Problem to solve ▸ Would you repeat exactly the part of the listing below that runs from the line containing "Deze opdracht werkt" down to the line containing "Login-AzureRmAccount", inclusive, and nothing else?
━━━━
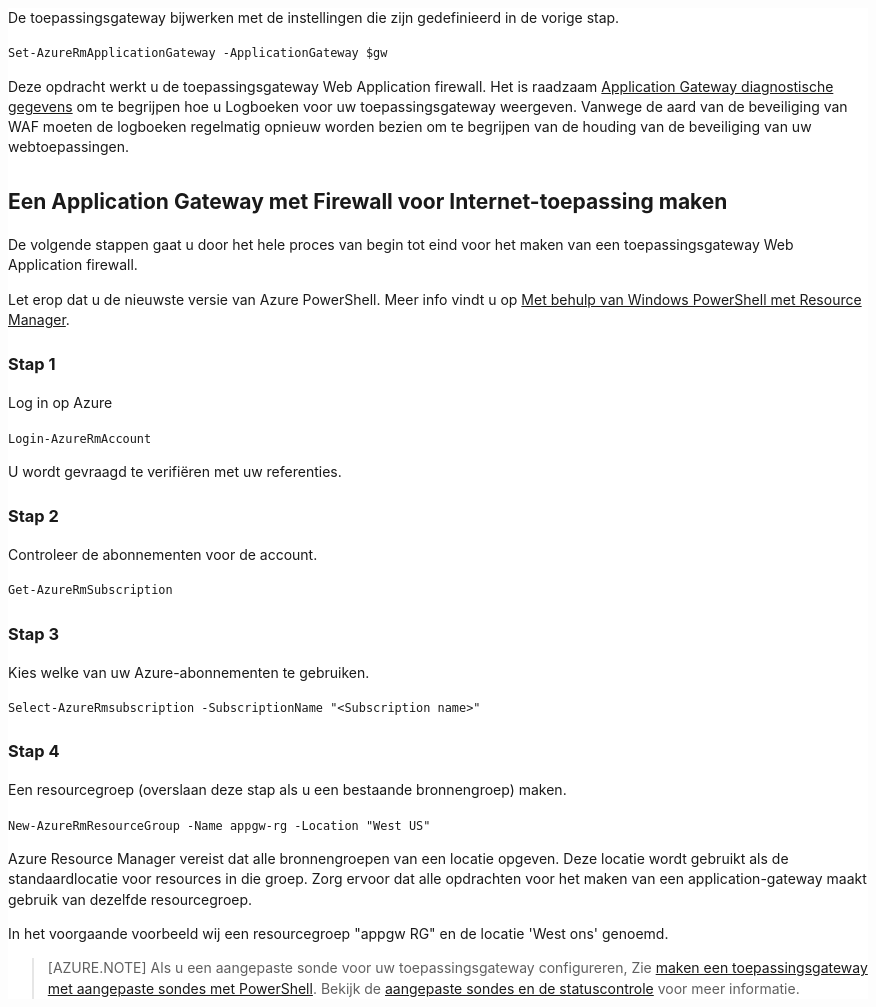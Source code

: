 De toepassingsgateway bijwerken met de instellingen die zijn gedefinieerd in de vorige stap.

    Set-AzureRmApplicationGateway -ApplicationGateway $gw

Deze opdracht werkt u de toepassingsgateway Web Application firewall. Het is raadzaam [Application Gateway diagnostische gegevens](application-gateway-diagnostics.md) om te begrijpen hoe u Logboeken voor uw toepassingsgateway weergeven. Vanwege de aard van de beveiliging van WAF moeten de logboeken regelmatig opnieuw worden bezien om te begrijpen van de houding van de beveiliging van uw webtoepassingen.

## <a name="create-an-application-gateway-with-web-application-firewall"></a>Een Application Gateway met Firewall voor Internet-toepassing maken

De volgende stappen gaat u door het hele proces van begin tot eind voor het maken van een toepassingsgateway Web Application firewall.

Let erop dat u de nieuwste versie van Azure PowerShell. Meer info vindt u op [Met behulp van Windows PowerShell met Resource Manager](../powershell-azure-resource-manager.md).

### <a name="step-1"></a>Stap 1

Log in op Azure

    Login-AzureRmAccount

U wordt gevraagd te verifiëren met uw referenties.

### <a name="step-2"></a>Stap 2

Controleer de abonnementen voor de account.

    Get-AzureRmSubscription

### <a name="step-3"></a>Stap 3

Kies welke van uw Azure-abonnementen te gebruiken.

    Select-AzureRmsubscription -SubscriptionName "<Subscription name>"

### <a name="step-4"></a>Stap 4

Een resourcegroep (overslaan deze stap als u een bestaande bronnengroep) maken.

    New-AzureRmResourceGroup -Name appgw-rg -Location "West US"

Azure Resource Manager vereist dat alle bronnengroepen van een locatie opgeven. Deze locatie wordt gebruikt als de standaardlocatie voor resources in die groep. Zorg ervoor dat alle opdrachten voor het maken van een application-gateway maakt gebruik van dezelfde resourcegroep.

In het voorgaande voorbeeld wij een resourcegroep "appgw RG" en de locatie 'West ons' genoemd.

>[AZURE.NOTE] Als u een aangepaste sonde voor uw toepassingsgateway configureren, Zie [maken een toepassingsgateway met aangepaste sondes met PowerShell](application-gateway-create-probe-ps.md). Bekijk de [aangepaste sondes en de statuscontrole](application-gateway-probe-overview.md) voor meer informatie.


[scenario]: ./media/application-gateway-web-application-firewall-powershell/scenario.png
━━━━
Result of this task ▸
Deze opdracht werkt u de toepassingsgateway Web Application firewall. Het is raadzaam [Application Gateway diagnostische gegevens](application-gateway-diagnostics.md) om te begrijpen hoe u Logboeken voor uw toepassingsgateway weergeven. Vanwege de aard van de beveiliging van WAF moeten de logboeken regelmatig opnieuw worden bezien om te begrijpen van de houding van de beveiliging van uw webtoepassingen.

## <a name="create-an-application-gateway-with-web-application-firewall"></a>Een Application Gateway met Firewall voor Internet-toepassing maken

De volgende stappen gaat u door het hele proces van begin tot eind voor het maken van een toepassingsgateway Web Application firewall.

Let erop dat u de nieuwste versie van Azure PowerShell. Meer info vindt u op [Met behulp van Windows PowerShell met Resource Manager](../powershell-azure-resource-manager.md).

### <a name="step-1"></a>Stap 1

Log in op Azure

    Login-AzureRmAccount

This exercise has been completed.